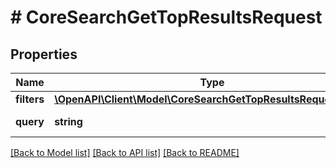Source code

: # # CoreSearchGetTopResultsRequest

## Properties

Name | Type | Description | Notes
------------ | ------------- | ------------- | -------------
**filters** | [**\OpenAPI\Client\Model\CoreSearchGetTopResultsRequestFilters**](CoreSearchGetTopResultsRequestFilters.md) |  | [optional]
**query** | **string** | the search query |

[[Back to Model list]](../../README.md#models) [[Back to API list]](../../README.md#endpoints) [[Back to README]](../../README.md)
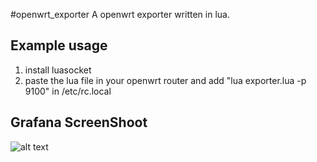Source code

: #openwrt_exporter
A openwrt exporter written in lua.

Example usage
-------------
1. install luasocket
2. paste the lua file in your openwrt router and add "lua exporter.lua -p 9100" in /etc/rc.local

Grafana ScreenShoot
-------------------
![alt text](https://raw.githubusercontent.com/frankiexyz/openwrt_exporter/master/openwrt.png)          
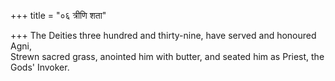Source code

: +++
title = "०६ त्रीणि शता"

+++
The Deities three hundred and thirty-nine, have served and honoured Agni,  
     Strewn sacred grass, anointed him with butter, and seated him as Priest, the Gods' Invoker.
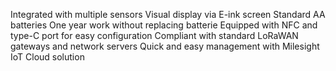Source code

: Integrated with multiple sensors
Visual display via E-ink screen
Standard AA batteries
One year work without replacing batterie
Equipped with NFC and type-C port for easy configuration
Compliant with standard LoRaWAN gateways and network servers
Quick and easy management with Milesight IoT Cloud solution
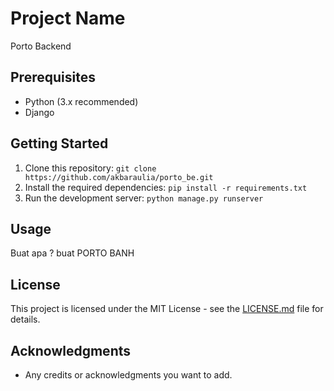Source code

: # Project Name

Porto Backend 

## Prerequisites

- Python (3.x recommended)
- Django

## Getting Started

1. Clone this repository: `git clone https://github.com/akbaraulia/porto_be.git`
2. Install the required dependencies: `pip install -r requirements.txt`
3. Run the development server: `python manage.py runserver`

## Usage

Buat apa ? buat PORTO BANH



## License

This project is licensed under the MIT License - see the [LICENSE.md](LICENSE.md) file for details.

## Acknowledgments

- Any credits or acknowledgments you want to add.

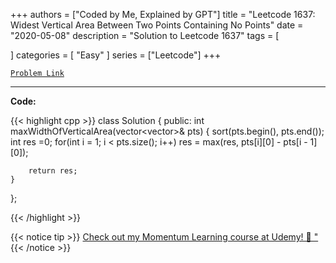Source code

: 
+++
authors = ["Coded by Me, Explained by GPT"]
title = "Leetcode 1637: Widest Vertical Area Between Two Points Containing No Points"
date = "2020-05-08"
description = "Solution to Leetcode 1637"
tags = [
    
]
categories = [
    "Easy"
]
series = ["Leetcode"]
+++



[`Problem Link`](https://leetcode.com/problems/widest-vertical-area-between-two-points-containing-no-points/description/)

---

**Code:**

{{< highlight cpp >}}
class Solution {
public:
    int maxWidthOfVerticalArea(vector<vector<int>>& pts) {
        sort(pts.begin(), pts.end());
        int res =0;
        for(int i = 1; i < pts.size(); i++)
            res = max(res, pts[i][0] - pts[i - 1][0]);
        
        return res;
    }
};

{{< /highlight >}}



{{< notice tip >}}
[Check out my Momentum Learning course at Udemy! 🚀 "](https://www.udemy.com/course/blind-75-the-data-structures-and-algorithms-essentials/)
{{< /notice >}}

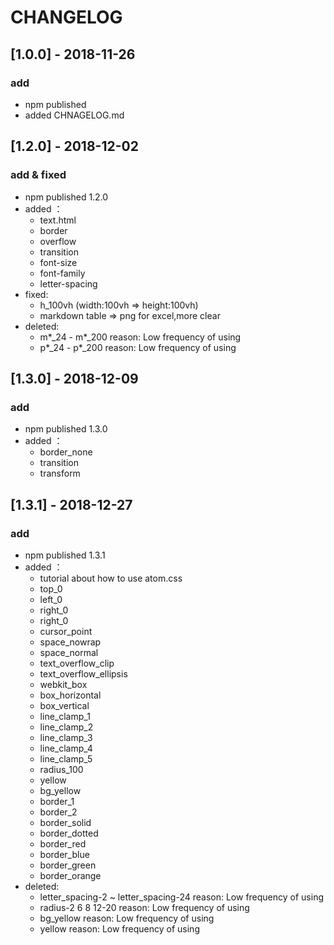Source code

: # CHANGELOG

## [1.0.0] - 2018-11-26

### add

* npm published
* added CHNAGELOG.md

## [1.2.0] - 2018-12-02

### add & fixed

* npm published 1.2.0
* added ：
    * text.html
    * border
    * overflow
    * transition
    * font-size
    * font-family
    * letter-spacing
* fixed:
    * h_100vh (width:100vh => height:100vh)
    * markdown table => png for excel,more clear
* deleted:
    * m*_24 - m*_200 reason: Low frequency of using
    * p*_24 - p*_200 reason: Low frequency of using

## [1.3.0] - 2018-12-09

### add

* npm published 1.3.0
* added ：
    * border_none
    * transition
    * transform

## [1.3.1] - 2018-12-27

### add

* npm published 1.3.1
* added ：
    * tutorial about how to use atom.css
    * top_0
    * left_0
    * right_0
    * right_0
    * cursor_point
    * space_nowrap
    * space_normal
    * text_overflow_clip
    * text_overflow_ellipsis
    * webkit_box
    * box_horizontal
    * box_vertical
    * line_clamp_1
    * line_clamp_2
    * line_clamp_3
    * line_clamp_4
    * line_clamp_5
    * radius_100
    * yellow
    * bg_yellow
    * border_1
    * border_2
    * border_solid
    * border_dotted
    * border_red
    * border_blue
    * border_green
    * border_orange
* deleted:
    * letter_spacing-2 ~ letter_spacing-24 reason: Low frequency of using
    * radius-2 6 8 12-20  reason: Low frequency of using
    * bg_yellow  reason: Low frequency of using
    * yellow  reason: Low frequency of using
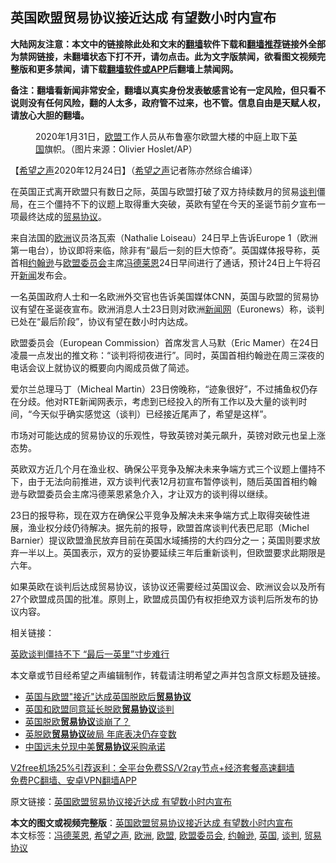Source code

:  <h2>英国欧盟贸易协议接近达成 有望数小时内宣布</h2> <p class="notice"><b>大陆网友注意：本文中的链接除此处和文末的<a href="https://github.com/bannedbook/fanqiang" >翻墙</a>软件下载和<a href="https://github.com/killgcd/justmysocks/blob/master/README.md">翻墙推荐</a>链接外全部为禁网链接，未翻墙状态下打不开，请勿点击。此为文字版禁闻，欲看图文视频完整版和更多禁闻，请下载<a href="https://github.com/bannedbook/fanqiang">翻墙软件或APP</a>后翻墙上禁闻网。</p><p>备注：翻墙看新闻非常安全，翻墙以真实身份发表敏感言论有一定风险，但只看不说则没有任何风险，翻的人太多，政府管不过来，也不管。信息自由是天赋人权，请放心大胆的翻墙。</b></p>  <div class="entry"> <figure><figcaption>2020年1月31日，<a href="https://www.bannedbook.org/bnews/tag/%e6%ac%a7%e7%9b%9f/" class="st_tag internal_tag" rel="tag" title="标签 欧盟 下的日志">欧盟</a>工作人员从布鲁塞尔欧盟大楼的中庭上取下<a href="https://www.bannedbook.org/bnews/tag/%e8%8b%b1%e5%9b%bd/" class="st_tag internal_tag" rel="tag" title="标签 英国 下的日志">英国</a>旗帜。（图片来源：Olivier Hoslet/AP）</figcaption></figure> <p>【<span class='wp_keywordlink_affiliate'><a href="https://www.soundofhope.org" title="希望之声" target="_blank">希望之声</a></span>2020年12月24日】（<a href="https://www.bannedbook.org/bnews/tag/%e5%b8%8c%e6%9c%9b%e4%b9%8b%e5%a3%b0/" class="st_tag internal_tag" rel="tag" title="标签 希望之声 下的日志">希望之声</a>记者陈亦然综合编译）</p> <p>在英国正式离开欧盟只有数日之际，英国与欧盟打破了双方持续数月的贸易<a href="https://www.bannedbook.org/bnews/tag/%E8%B0%88%E5%88%A4/" class="st_tag internal_tag" rel="tag" title="标签 谈判 下的日志">谈判</a>僵局，在三个僵持不下的议题上取得重大突破，英欧有望在今天的圣诞节前夕宣布一项最终达成的<a href="https://www.bannedbook.org/bnews/tag/%E8%B4%B8%E6%98%93%E5%8D%8F%E8%AE%AE/" class="st_tag internal_tag" rel="tag" title="标签 贸易协议 下的日志">贸易协议</a>。</p> <p>来自法国的<a href="https://www.bannedbook.org/bnews/tag/%e6%ac%a7%e6%b4%b2/" class="st_tag internal_tag" rel="tag" title="标签 欧洲 下的日志">欧洲</a>议员洛瓦索（Nathalie Loiseau）24日早上告诉Europe 1（欧洲第一电台），协议即将来临，除非有“最后一刻的巨大惊奇”。英国媒体报导称，英首相<a href="https://www.bannedbook.org/bnews/tag/%e7%ba%a6%e7%bf%b0%e9%80%8a/" class="st_tag internal_tag" rel="tag" title="标签 约翰逊 下的日志">约翰逊</a>与<a href="https://www.bannedbook.org/bnews/tag/%e6%ac%a7%e7%9b%9f%e5%a7%94%e5%91%98%e4%bc%9a/" class="st_tag internal_tag" rel="tag" title="标签 欧盟委员会 下的日志">欧盟委员会</a>主席<a href="https://www.bannedbook.org/bnews/tag/%E5%86%AF%E5%BE%B7%E8%8E%B1%E6%81%A9/" class="st_tag internal_tag" rel="tag" title="标签 冯德莱恩 下的日志">冯德莱恩</a>24日早间进行了通话，预计24日上午将召开<span class='wp_keywordlink_affiliate'><a href="https://www.bannedbook.org/" title="新闻">新闻</a></span>发布会。</p> <p>一名英国政府人士和一名欧洲外交官也告诉美国媒体CNN，英国与欧盟的贸易协议有望在圣诞夜宣布。欧洲消息人士23日则对欧洲<span class='wp_keywordlink_affiliate'><a href="https://www.bannedbook.org/" title="新闻网">新闻网</a></span>（Euronews）称，谈判已处在“最后阶段”，协议有望在数小时内达成。</p>  <p>欧盟委员会（European Commission）首席发言人马默（Eric Mamer）在24日凌晨一点发出的推文称：“谈判将彻夜进行”。同时，英国首相约翰逊在周三深夜的电话会议上就协议的概要向内阁成员做了简述。</p> <p>爱尔兰总理马丁（Micheal Martin）23日傍晚称，“迹象很好”，不过捕鱼权仍存在分歧。他对RTE新闻网表示，考虑到已经投入的所有工作以及大量的谈判时间，“今天似乎确实感觉这（谈判）已经接近尾声了，希望是这样”。</p> <p>市场对可能达成的贸易协议的乐观性，导致英镑对美元飙升，英镑对欧元也呈上涨态势。</p> <p>英欧双方近几个月在渔业权、确保公平竞争及解决未来争端方式三个议题上僵持不下，由于无法向前推进，双方谈判代表12月初宣布暂停谈判，随后英国首相约翰逊与欧盟委员会主席冯德莱恩紧急介入，才让双方的谈判得以继续。</p>  <p>23日的报导称，现在双方在确保公平竞争及解决未来争端方式上取得突破性进展，渔业权分歧仍待解决。据先前的报导，欧盟首席谈判代表巴尼耶（Michel Barnier）提议欧盟渔民放弃目前在英国水域捕捞的大约四分之一；英国则要求放弃一半以上。英国表示，双方的妥协要延续三年后重新谈判，但欧盟要求此期限是六年。</p> <p>如果英欧在谈判后达成贸易协议，该协议还需要经过英国议会、欧洲议会以及所有27个欧盟成员国的批准。原则上，欧盟成员国仍有权拒绝双方谈判后所发布的协议内容。</p> <p>相关链接：</p> <p><a href="https://www.soundofhope.org/post/455740">英欧谈判僵持不下 “最后一英里”寸步难行</a></p>  <p>本文章或节目经希望之声编辑制作，转载请注明希望之声并包含原文标题及链接。</p> <ul class='op-related-articles' title='相关阅读'> <li><a href='https://www.bannedbook.org/bnews/headline/20201224/1453832.html' target='_blank'>英国与欧盟&quot;接近&quot;达成英国脱欧后<b>贸易协议</b></a></li> <li><a href='https://www.bannedbook.org/bnews/baitai/20201214/1447477.html' target='_blank'>英国和欧盟同意延长脱欧<b>贸易协议</b>谈判</a></li> <li><a href='https://www.bannedbook.org/bnews/finance/20201208/1443750.html' target='_blank'>英国脱欧<b>贸易协议</b>谈崩了？</a></li> <li><a href='https://www.bannedbook.org/bnews/comments/20201118/1433095.html' target='_blank'>英脱欧<b>贸易协议</b>破局 年底表决仍存变数</a></li> <li><a href='https://www.bannedbook.org/bnews/comments/20201028/1421377.html' target='_blank'>中国远未兑现中美<b>贸易协议</b>采购承诺</a></li> </ul> <p class="texttj"> <a href="https://www.bannedbook.org/forum23/topic22702.html" target="_blank">V2free机场25%引荐返利：全平台免费SS/V2ray节点+经济套餐高速翻墙</a><br/> <a href="https://github.com/bannedbook/fanqiang/wiki/%E7%A6%81%E9%97%BB%E7%BD%91%E5%AE%89%E5%8D%93%E7%BF%BB%E5%A2%99%E6%96%B0%E9%97%BBAPP" target="_blank">免费PC翻墙、安卓VPN翻墙APP</a></p><p>原文链接：<a class="src_link"  href="https://www.soundofhope.org/post/456781" target="_blank">英国欧盟贸易协议接近达成 有望数小时内宣布</a></p><a name='sharetosocial'></a>       <div><b>本文的图文或视频完整版</b>：<a href='https://www.bannedbook.org/bnews/comments/20201224/1454111.html'>英国欧盟贸易协议接近达成 有望数小时内宣布</a></div>  </div><!--END ENTRY--> <div class="postfooter"> <div>本文标签：<a href="https://www.bannedbook.org/bnews/tag/%E5%86%AF%E5%BE%B7%E8%8E%B1%E6%81%A9/" rel="tag">冯德莱恩</a>, <a href="https://www.bannedbook.org/bnews/tag/%e5%b8%8c%e6%9c%9b%e4%b9%8b%e5%a3%b0/" rel="tag">希望之声</a>, <a href="https://www.bannedbook.org/bnews/tag/%e6%ac%a7%e6%b4%b2/" rel="tag">欧洲</a>, <a href="https://www.bannedbook.org/bnews/tag/%e6%ac%a7%e7%9b%9f/" rel="tag">欧盟</a>, <a href="https://www.bannedbook.org/bnews/tag/%e6%ac%a7%e7%9b%9f%e5%a7%94%e5%91%98%e4%bc%9a/" rel="tag">欧盟委员会</a>, <a href="https://www.bannedbook.org/bnews/tag/%e7%ba%a6%e7%bf%b0%e9%80%8a/" rel="tag">约翰逊</a>, <a href="https://www.bannedbook.org/bnews/tag/%e8%8b%b1%e5%9b%bd/" rel="tag">英国</a>, <a href="https://www.bannedbook.org/bnews/tag/%E8%B0%88%E5%88%A4/" rel="tag">谈判</a>, <a href="https://www.bannedbook.org/bnews/tag/%E8%B4%B8%E6%98%93%E5%8D%8F%E8%AE%AE/" rel="tag">贸易协议</a></div>  </div><!--END POSTFOOTER--> 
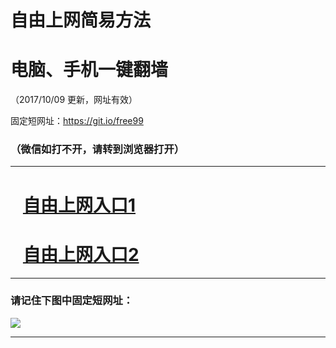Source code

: ﻿# 自由上网简易方法

# 电脑、手机一键翻墙

（2017/10/09 更新，网址有效）

固定短网址：https://git.io/free99

### （微信如打不开，请转到浏览器打开）


***





# &nbsp;&nbsp; <a href="http://ft2863311302.fwq-tz-1001.info/fwqtz01.html?t=100900112542 " target="_blank">自由上网入口1</a>
# &nbsp;&nbsp; <a href="http://ft117257752.fwq-tz-1002.info/fwqtz02.html?t=100900117874 " target="_blank">自由上网入口2</a>
***

### 请记住下图中固定短网址：

<img src="https://s3-us-west-2.amazonaws.com/fwq-1001/yjfq-20170905okok.png" /> 


***


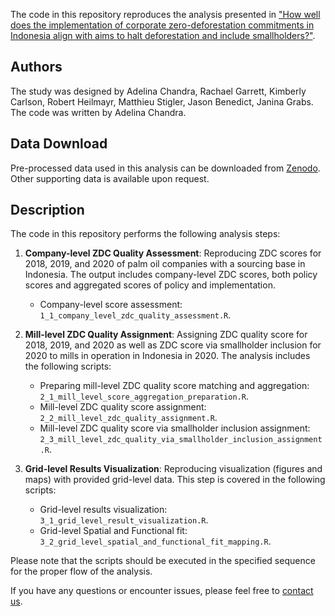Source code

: The code in this repository reproduces the analysis presented in ["How well does the implementation of corporate zero-deforestation commitments in Indonesia align with aims to halt deforestation and include smallholders?"](https://iopscience.iop.org/article/10.1088/1748-9326/ad33d1).

## Authors
The study was designed by Adelina Chandra, Rachael Garrett, Kimberly Carlson, Robert Heilmayr, Matthieu Stigler, Jason Benedict, Janina Grabs. The code was written by Adelina Chandra.

## Data Download

Pre-processed data used in this analysis can be downloaded from [Zenodo](https://zenodo.org/records/10609765). Other supporting data is available upon request.

## Description

The code in this repository performs the following analysis steps:

1. **Company-level ZDC Quality Assessment**: Reproducing ZDC scores for 2018, 2019, and 2020 of palm oil companies with a sourcing base in Indonesia. The output includes company-level ZDC scores, both policy scores and aggregated scores of policy and implementation.
   - Company-level score assessment: `1_1_company_level_zdc_quality_assessment.R`.

3. **Mill-level ZDC Quality Assignment**: Assigning ZDC quality score for 2018, 2019, and 2020 as well as ZDC score via smallholder inclusion for 2020 to mills in operation in Indonesia in 2020. The analysis includes the following scripts:
   - Preparing mill-level ZDC quality score matching and aggregation: `2_1_mill_level_score_aggregation_preparation.R`.
   - Mill-level ZDC quality score assignment: `2_2_mill_level_zdc_quality_assignment.R`.
   - Mill-level ZDC quality score via smallholder inclusion assignment: `2_3_mill_level_zdc_quality_via_smallholder_inclusion_assignment.R`.

4. **Grid-level Results Visualization**: Reproducing visualization (figures and maps) with provided grid-level data. This step is covered in the following scripts:
   - Grid-level results visualization: `3_1_grid_level_result_visualization.R`.
   - Grid-level Spatial and Functional fit: `3_2_grid_level_spatial_and_functional_fit_mapping.R`.

Please note that the scripts should be executed in the specified sequence for the proper flow of the analysis.

If you have any questions or encounter issues, please feel free to [contact us](mailto:adelinachandra@gmail.com).
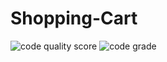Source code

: # Shopping-Cart
![code quality score](https://www.code-inspector.com/project/20644/score/svg)   ![code grade](https://www.code-inspector.com/project/20644/status/svg)
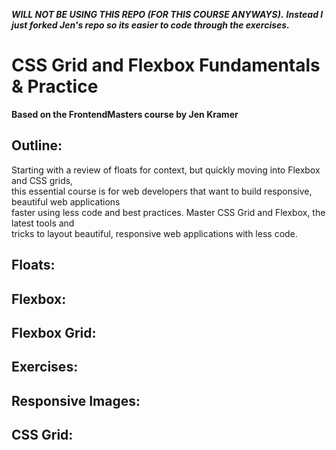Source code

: **_WILL NOT BE USING THIS REPO (FOR THIS COURSE ANYWAYS)._**
**_Instead I just forked Jen's repo so its easier to code through the exercises._**
# CSS Grid and Flexbox Fundamentals & Practice
**Based on the FrontendMasters course by Jen Kramer**  

## Outline:
Starting with a review of floats for context, but quickly moving into Flexbox and CSS grids,  
this essential course is for web developers that want to build responsive, beautiful web applications  
faster using less code and best practices. Master CSS Grid and Flexbox, the latest tools and  
tricks to layout beautiful, responsive web applications with less code.

## Floats:

## Flexbox:

## Flexbox Grid:

## Exercises:

## Responsive Images:

## CSS Grid:

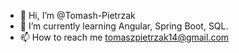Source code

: - 👋 Hi, I’m @Tomash-Pietrzak
- 🌱 I’m currently learning Angular, Spring Boot, SQL.
- 📫 How to reach me tomaszpietrzak14@gmail.com

<!---
Tomash-Pietrzak/Tomash-Pietrzak is a ✨ special ✨ repository because its `README.md` (this file) appears on your GitHub profile.
You can click the Preview link to take a look at your changes.
--->
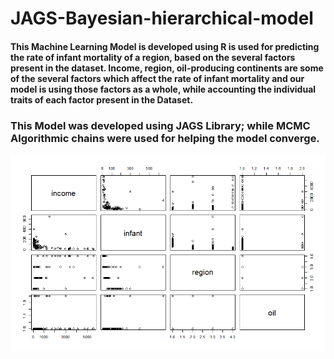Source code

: # JAGS-Bayesian-hierarchical-model
 
#### This Machine Learning Model is developed using R is used for predicting the rate of infant mortality of a region, based on the several factors present in the dataset. Income, region, oil-producing continents are some of the several factors which affect the rate of infant mortality and our model is using those factors as a whole, while accounting the individual traits of each factor present in the Dataset.

### This Model was developed using JAGS Library; while MCMC Algorithmic chains were used for helping the model converge.

![ScreenShot](https://github.com/uttasarga9067/RJAGS-Bayesain-Model-Predictions/blob/main/1.png)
-*-
→ **About this task**
The answer must be every line from the entries above that holds the string "scripts".

→ **Answer space**
3. **Mill-level ZDC Quality Assignment**: Assigning ZDC quality score for 2018, 2019, and 2020 as well as ZDC score via smallholder inclusion for 2020 to mills in operation in Indonesia in 2020. The analysis includes the following scripts:
4. **Grid-level Results Visualization**: Reproducing visualization (figures and maps) with provided grid-level data. This step is covered in the following scripts:
Please note that the scripts should be executed in the specified sequence for the proper flow of the analysis.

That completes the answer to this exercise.